But I am not going to focus on the intensified daily juggling act.

I will concentrate on the unexpected moments of light…such as when a colleague told me that my iPhone could understand spoken Harry Potter spells.

This I had to see for myself.

Hey, Siri: Lumos...and my flashlight came on. (Lumos is the spell that makes wands and lamps light up in the books in and movies, for those who don’t know).

Hey, Siri: Nox…and my flashlight turned off.

Hey, Siri: Accio Twitter…and my Twitter app opened up in my phone.

Tell me this is not a great wonder, technology.

Furthermore, the knowledge came in handy when I filled in for quarantined teachers in upper grades. I demonstrated the “magic” and wowed the kids.

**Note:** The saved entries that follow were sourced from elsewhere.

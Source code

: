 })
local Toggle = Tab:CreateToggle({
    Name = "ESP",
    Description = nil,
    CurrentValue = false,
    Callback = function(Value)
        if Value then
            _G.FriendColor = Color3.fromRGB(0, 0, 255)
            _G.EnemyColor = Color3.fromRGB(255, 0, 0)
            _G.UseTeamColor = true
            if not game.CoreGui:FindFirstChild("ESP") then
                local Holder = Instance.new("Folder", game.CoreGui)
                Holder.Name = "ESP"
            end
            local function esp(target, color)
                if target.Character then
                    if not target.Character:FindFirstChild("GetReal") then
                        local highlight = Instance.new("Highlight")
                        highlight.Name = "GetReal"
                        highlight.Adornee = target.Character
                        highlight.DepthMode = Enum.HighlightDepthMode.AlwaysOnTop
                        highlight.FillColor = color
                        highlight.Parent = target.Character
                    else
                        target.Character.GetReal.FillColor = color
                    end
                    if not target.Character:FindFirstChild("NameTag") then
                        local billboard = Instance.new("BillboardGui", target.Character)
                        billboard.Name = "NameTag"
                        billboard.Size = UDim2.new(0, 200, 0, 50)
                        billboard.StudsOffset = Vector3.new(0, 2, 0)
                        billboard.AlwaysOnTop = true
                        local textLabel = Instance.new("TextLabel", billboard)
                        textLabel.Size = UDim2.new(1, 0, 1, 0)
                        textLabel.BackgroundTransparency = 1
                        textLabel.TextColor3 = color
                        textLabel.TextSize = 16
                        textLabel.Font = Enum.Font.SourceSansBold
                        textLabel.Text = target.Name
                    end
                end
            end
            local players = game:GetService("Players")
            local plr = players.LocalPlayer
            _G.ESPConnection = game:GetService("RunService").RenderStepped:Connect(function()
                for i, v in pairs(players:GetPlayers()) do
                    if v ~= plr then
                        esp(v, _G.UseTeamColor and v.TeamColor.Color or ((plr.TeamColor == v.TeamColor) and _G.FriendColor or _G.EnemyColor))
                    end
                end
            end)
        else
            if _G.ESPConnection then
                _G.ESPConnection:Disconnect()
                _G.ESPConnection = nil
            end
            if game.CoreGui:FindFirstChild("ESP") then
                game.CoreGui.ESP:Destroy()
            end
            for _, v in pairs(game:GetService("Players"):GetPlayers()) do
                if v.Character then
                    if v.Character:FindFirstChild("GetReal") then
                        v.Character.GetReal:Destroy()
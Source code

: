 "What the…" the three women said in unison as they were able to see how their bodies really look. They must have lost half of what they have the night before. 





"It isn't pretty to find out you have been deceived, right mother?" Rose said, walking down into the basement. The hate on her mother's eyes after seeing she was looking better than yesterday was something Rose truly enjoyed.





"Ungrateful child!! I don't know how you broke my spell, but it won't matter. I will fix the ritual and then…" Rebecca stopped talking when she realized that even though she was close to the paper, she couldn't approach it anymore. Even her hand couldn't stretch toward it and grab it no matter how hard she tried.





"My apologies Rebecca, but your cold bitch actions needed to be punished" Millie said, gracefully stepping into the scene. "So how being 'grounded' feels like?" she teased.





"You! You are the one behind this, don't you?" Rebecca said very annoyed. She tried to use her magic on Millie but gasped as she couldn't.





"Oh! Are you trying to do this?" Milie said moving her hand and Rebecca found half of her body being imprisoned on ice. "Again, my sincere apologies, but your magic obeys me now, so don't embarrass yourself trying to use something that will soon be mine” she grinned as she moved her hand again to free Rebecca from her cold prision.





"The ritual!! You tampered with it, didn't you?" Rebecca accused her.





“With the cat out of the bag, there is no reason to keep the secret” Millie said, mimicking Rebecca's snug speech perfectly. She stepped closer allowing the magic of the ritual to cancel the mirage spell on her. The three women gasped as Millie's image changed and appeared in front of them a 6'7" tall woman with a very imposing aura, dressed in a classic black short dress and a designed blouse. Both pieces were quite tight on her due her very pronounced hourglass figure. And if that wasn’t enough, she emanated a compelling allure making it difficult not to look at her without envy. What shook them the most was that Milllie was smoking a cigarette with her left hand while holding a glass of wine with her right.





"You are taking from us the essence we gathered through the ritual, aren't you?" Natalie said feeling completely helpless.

That’s the thing about wonders…you want to share them. Wonders are not meant to be contained. They are contagious. They are forever beckoning and burgeoning.

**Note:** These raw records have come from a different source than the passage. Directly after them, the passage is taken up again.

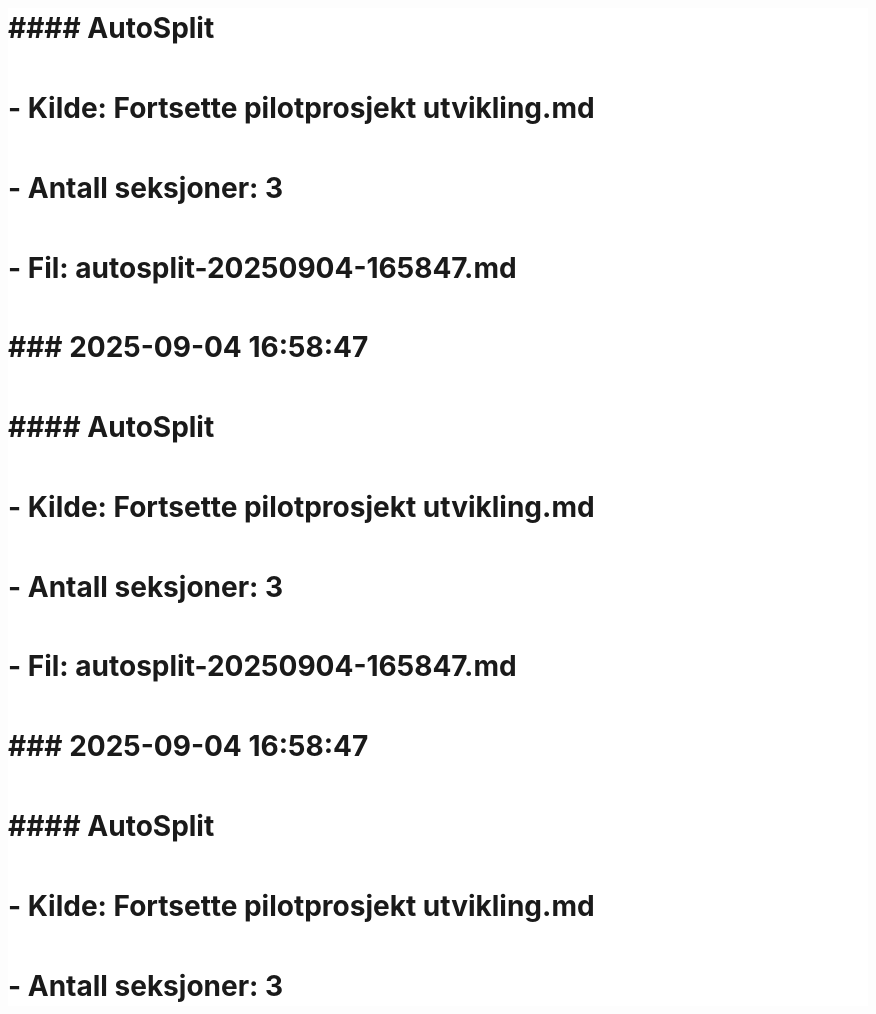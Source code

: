 # \#### AutoSplit

# \- Kilde: Fortsette pilotprosjekt utvikling.md

# \- Antall seksjoner: 3

# \- Fil: autosplit-20250904-165847.md

#

#

#

#

# \### 2025-09-04 16:58:47

# \#### AutoSplit

# \- Kilde: Fortsette pilotprosjekt utvikling.md

# \- Antall seksjoner: 3

# \- Fil: autosplit-20250904-165847.md

#

#

#

#

# \### 2025-09-04 16:58:47

# \#### AutoSplit

# \- Kilde: Fortsette pilotprosjekt utvikling.md

# \- Antall seksjoner: 3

So maybe the magic of Siri understanding Harry Potter is a small thing.

Maybe a greater wonder is finding the right book to inspire a reluctant reader. This past week it was not Harry Potter but books about children with physical limitations and differences who face extreme challenges. Out of My Mind by Sharon Draper. And, of course, Wonder by R.J. Palacio. They grip you from the start…

I pause to reflect here on all the wonder wrought by books in my own life. I feel the covers tingling with magic whenever I pick them up (maybe it’s just my anticipation).

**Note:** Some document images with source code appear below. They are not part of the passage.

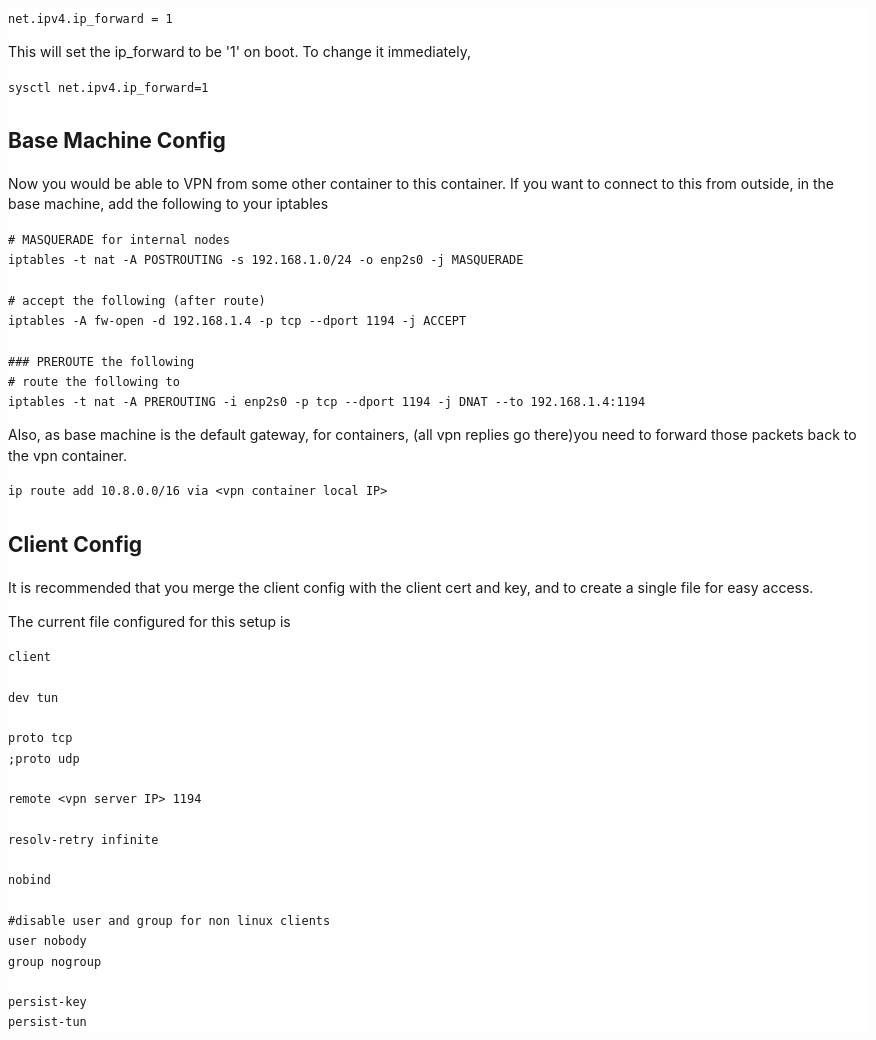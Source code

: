     net.ipv4.ip_forward = 1

This will set the ip_forward to be '1' on boot. To change it immediately,

    sysctl net.ipv4.ip_forward=1

Base Machine Config
-------------------

Now you would be able to VPN from some other container to this container. If you want
to connect to this from outside, in the base machine, add the following to your iptables

    # MASQUERADE for internal nodes
    iptables -t nat -A POSTROUTING -s 192.168.1.0/24 -o enp2s0 -j MASQUERADE

    # accept the following (after route)
    iptables -A fw-open -d 192.168.1.4 -p tcp --dport 1194 -j ACCEPT

    ### PREROUTE the following
    # route the following to
    iptables -t nat -A PREROUTING -i enp2s0 -p tcp --dport 1194 -j DNAT --to 192.168.1.4:1194

Also, as base machine is the default gateway, for containers, (all vpn replies go there)you need
to forward those packets back to the vpn container. 

    ip route add 10.8.0.0/16 via <vpn container local IP>


Client Config
-------------

It is recommended that you merge the client config with the client cert and key,
and to create a single file for easy access.

The current file configured for this setup is

    client

    dev tun

    proto tcp
    ;proto udp
    
    remote <vpn server IP> 1194

    resolv-retry infinite

    nobind
    
    #disable user and group for non linux clients
    user nobody
    group nogroup

    persist-key
    persist-tun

Last week I watched the wonder on kids’ faces as they learned how a prism or raindrop separates light into colors. I watched in wonder as two students known for behavior issues stayed on task to complete their assignments when they were allowed to work together.

I thought, randomly, about the fireworks that went off in the distance on New Year’s Eve. My six-year-old granddaughter was spending the night. My husband and I allowed her to stay up. She heard the booming of the fireworks at midnight and wanted to see them. We went out on the back deck, but fog and trees obscured our view.

I’ve never gotten to see fireworks, said my granddaughter.

One day you will, I told her.

I like the sound of them. It makes me feel calm.

That filled me with wonder…I have never heard anyone express that about the sound of fireworks. Least of all a child.

Maybe the calmness has not so much to do with the sound but the place and the sense of safety…these are linked in their way to wonder. The unexpected, the new, a bit of uncertainty but also an embracing. The opening Heschel quote encapsulates it well: The beginning of our happiness lies in the understanding that life without wonder is not worth living.

Like a bright, beckoning burst suddenly illuminating a moment, a mind, a spirit.

Do you remember spending last New Year’s Eve with us, too? my husband asked our granddaughter.

Oh yeah! Can I stay here next year, too? And the one after that?

Sure you can! You can stay every New Year’s Eve if you want.

Even when I am fifty-nine?

Yes, even when you are fifty-nine.

Wonders upon wonders await.

Of this, I am sure.


with thanks to Two Writing Teachers for the Tuesday Slice of Life Story Challenge and the wondrous community of writers.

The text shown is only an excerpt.